**Instructions for the task:**
In the following listing, work out how many lines contain the string "Loss", and state only that number.

**Data supplied:**

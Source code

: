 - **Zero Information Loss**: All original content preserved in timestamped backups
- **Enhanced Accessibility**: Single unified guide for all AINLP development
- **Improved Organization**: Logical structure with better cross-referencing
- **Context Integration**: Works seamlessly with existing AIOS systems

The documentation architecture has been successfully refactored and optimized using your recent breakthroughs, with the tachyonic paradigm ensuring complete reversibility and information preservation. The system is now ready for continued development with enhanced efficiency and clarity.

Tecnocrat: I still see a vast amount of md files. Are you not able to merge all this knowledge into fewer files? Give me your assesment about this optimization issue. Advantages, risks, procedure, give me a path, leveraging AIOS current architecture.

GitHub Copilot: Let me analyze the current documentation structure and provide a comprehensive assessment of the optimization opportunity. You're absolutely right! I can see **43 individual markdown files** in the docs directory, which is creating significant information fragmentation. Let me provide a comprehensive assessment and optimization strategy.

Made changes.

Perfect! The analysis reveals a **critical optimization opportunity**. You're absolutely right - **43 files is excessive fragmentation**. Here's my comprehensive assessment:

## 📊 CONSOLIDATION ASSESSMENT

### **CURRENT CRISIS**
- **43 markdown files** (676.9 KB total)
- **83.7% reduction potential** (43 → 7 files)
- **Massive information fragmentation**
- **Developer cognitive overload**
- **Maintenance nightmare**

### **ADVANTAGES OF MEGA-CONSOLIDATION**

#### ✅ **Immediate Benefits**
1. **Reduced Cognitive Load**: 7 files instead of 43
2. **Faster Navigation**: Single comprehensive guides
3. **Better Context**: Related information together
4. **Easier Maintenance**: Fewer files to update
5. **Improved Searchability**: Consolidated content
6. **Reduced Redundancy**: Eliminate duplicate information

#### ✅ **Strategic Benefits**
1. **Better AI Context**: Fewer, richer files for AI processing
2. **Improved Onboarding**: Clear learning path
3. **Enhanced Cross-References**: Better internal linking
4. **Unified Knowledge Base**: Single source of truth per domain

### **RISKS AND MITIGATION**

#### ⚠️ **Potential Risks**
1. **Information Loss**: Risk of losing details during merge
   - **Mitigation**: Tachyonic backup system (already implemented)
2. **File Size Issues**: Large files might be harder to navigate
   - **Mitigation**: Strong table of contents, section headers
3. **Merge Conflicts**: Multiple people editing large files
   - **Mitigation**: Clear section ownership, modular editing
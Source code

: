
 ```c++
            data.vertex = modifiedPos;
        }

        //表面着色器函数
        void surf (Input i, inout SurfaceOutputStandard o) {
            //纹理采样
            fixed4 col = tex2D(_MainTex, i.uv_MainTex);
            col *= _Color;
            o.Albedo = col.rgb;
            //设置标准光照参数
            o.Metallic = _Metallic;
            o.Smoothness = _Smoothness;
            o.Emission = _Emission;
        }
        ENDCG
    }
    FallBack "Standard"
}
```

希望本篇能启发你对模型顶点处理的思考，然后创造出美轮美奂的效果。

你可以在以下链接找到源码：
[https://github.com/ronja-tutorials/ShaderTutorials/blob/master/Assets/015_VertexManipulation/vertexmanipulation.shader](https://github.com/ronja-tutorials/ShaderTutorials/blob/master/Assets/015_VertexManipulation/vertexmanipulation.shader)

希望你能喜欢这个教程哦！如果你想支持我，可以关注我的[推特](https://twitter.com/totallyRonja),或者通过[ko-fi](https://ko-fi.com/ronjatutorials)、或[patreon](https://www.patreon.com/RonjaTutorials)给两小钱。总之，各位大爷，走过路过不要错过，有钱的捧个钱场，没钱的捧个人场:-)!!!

**Response box:**
2